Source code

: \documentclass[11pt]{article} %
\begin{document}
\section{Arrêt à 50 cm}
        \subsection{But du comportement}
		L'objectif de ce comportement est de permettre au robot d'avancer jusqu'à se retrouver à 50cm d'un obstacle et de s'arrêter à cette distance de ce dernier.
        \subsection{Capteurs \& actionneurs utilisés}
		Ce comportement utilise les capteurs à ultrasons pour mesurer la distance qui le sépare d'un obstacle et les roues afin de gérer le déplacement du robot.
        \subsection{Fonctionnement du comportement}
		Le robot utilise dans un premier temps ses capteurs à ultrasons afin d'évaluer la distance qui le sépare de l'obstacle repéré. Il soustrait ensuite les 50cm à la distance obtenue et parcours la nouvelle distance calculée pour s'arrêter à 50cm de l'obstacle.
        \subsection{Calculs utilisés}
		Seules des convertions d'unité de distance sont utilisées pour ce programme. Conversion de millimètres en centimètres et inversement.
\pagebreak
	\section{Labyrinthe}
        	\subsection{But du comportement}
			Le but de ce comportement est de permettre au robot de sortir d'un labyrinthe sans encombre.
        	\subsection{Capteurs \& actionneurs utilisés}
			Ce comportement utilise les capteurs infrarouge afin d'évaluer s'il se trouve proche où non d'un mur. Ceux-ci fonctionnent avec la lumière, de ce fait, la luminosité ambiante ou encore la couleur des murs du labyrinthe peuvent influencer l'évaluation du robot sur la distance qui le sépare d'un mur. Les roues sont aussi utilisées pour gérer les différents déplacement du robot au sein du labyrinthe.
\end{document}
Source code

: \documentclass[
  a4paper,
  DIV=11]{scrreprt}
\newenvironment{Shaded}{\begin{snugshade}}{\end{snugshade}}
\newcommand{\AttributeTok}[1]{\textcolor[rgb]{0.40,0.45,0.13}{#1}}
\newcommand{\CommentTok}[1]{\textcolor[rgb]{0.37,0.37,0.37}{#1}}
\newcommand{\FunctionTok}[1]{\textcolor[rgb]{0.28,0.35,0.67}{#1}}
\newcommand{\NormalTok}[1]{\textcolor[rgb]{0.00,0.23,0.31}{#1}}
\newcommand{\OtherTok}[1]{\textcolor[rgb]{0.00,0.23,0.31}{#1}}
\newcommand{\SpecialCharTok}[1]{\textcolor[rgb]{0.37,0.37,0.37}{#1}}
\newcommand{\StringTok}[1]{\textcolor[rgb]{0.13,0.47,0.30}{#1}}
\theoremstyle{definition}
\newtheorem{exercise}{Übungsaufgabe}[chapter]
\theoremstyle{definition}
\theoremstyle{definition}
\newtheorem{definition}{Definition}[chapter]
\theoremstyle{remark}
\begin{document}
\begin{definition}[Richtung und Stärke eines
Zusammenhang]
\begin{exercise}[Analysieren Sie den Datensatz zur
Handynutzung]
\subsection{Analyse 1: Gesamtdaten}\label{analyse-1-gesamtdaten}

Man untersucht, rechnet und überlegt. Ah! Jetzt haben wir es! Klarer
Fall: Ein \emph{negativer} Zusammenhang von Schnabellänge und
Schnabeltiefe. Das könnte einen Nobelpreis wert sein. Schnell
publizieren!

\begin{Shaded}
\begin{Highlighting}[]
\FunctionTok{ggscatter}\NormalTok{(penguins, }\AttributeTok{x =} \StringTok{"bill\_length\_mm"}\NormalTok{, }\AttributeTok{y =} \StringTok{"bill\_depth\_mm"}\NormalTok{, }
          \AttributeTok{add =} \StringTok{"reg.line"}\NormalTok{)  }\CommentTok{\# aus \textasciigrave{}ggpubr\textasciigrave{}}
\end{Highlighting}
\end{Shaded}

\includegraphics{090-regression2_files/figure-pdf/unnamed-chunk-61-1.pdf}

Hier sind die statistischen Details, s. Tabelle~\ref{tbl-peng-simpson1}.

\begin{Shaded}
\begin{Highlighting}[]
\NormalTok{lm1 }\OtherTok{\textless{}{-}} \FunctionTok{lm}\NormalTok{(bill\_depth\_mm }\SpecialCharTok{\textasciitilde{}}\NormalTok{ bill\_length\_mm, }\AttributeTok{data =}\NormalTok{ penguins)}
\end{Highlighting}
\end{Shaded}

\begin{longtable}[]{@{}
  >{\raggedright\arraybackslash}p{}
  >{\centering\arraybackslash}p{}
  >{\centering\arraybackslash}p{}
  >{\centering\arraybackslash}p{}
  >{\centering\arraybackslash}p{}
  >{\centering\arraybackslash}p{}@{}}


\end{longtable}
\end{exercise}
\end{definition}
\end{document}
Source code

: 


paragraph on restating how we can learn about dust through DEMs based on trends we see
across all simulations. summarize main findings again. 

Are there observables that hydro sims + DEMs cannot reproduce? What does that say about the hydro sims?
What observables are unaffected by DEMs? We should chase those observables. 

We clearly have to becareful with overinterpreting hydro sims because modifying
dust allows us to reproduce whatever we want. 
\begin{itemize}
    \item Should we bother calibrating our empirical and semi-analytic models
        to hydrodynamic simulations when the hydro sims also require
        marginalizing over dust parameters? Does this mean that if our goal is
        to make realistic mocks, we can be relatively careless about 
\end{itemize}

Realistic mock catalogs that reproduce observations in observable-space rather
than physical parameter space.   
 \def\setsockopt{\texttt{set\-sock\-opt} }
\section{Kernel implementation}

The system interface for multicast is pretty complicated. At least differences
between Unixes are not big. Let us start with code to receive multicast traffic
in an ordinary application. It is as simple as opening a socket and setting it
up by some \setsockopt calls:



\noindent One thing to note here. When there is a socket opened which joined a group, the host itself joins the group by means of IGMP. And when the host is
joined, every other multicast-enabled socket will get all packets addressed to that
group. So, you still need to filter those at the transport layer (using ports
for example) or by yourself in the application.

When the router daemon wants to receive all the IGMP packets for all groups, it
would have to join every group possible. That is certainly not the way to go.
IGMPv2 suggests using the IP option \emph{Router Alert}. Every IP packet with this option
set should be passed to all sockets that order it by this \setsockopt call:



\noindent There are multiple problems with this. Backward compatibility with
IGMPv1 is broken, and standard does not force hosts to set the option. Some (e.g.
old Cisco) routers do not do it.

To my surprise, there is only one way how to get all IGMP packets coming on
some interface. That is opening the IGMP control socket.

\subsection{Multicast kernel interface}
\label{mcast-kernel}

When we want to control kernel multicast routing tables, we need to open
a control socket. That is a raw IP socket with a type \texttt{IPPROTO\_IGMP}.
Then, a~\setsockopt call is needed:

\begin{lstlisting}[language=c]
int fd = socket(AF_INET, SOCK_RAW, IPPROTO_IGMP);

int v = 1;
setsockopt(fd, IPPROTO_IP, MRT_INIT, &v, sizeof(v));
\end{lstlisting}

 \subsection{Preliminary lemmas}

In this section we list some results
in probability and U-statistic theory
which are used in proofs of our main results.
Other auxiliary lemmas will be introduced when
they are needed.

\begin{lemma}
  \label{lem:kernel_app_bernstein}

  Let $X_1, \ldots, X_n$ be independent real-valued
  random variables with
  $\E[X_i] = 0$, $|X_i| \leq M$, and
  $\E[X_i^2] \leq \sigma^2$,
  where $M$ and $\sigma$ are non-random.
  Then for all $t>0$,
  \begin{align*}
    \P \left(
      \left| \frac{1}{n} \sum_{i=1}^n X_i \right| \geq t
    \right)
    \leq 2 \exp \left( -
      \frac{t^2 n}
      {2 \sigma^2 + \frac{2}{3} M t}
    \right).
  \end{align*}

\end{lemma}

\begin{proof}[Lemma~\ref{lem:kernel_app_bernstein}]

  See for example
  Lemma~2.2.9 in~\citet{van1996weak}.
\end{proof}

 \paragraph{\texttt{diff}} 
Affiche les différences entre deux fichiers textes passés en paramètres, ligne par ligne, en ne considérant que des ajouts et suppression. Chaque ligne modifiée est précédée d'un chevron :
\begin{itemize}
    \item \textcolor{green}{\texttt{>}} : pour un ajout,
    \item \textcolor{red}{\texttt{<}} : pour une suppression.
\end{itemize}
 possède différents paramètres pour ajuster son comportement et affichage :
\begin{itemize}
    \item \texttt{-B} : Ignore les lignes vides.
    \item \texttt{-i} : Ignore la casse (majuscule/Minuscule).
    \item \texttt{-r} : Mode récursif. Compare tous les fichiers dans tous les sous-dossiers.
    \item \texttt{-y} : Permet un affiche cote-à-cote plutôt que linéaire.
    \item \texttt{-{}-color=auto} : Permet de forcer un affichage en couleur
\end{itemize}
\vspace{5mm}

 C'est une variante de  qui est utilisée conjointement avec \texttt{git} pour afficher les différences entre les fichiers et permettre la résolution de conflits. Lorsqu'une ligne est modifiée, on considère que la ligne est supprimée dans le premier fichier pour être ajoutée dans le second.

* **What is required**
Using the entries above, return each line that includes the word "affichage".

* **Exercise response**
 possède différents paramètres pour ajuster son comportement et affichage :
    \item \texttt{-{}-color=auto} : Permet de forcer un affichage en couleur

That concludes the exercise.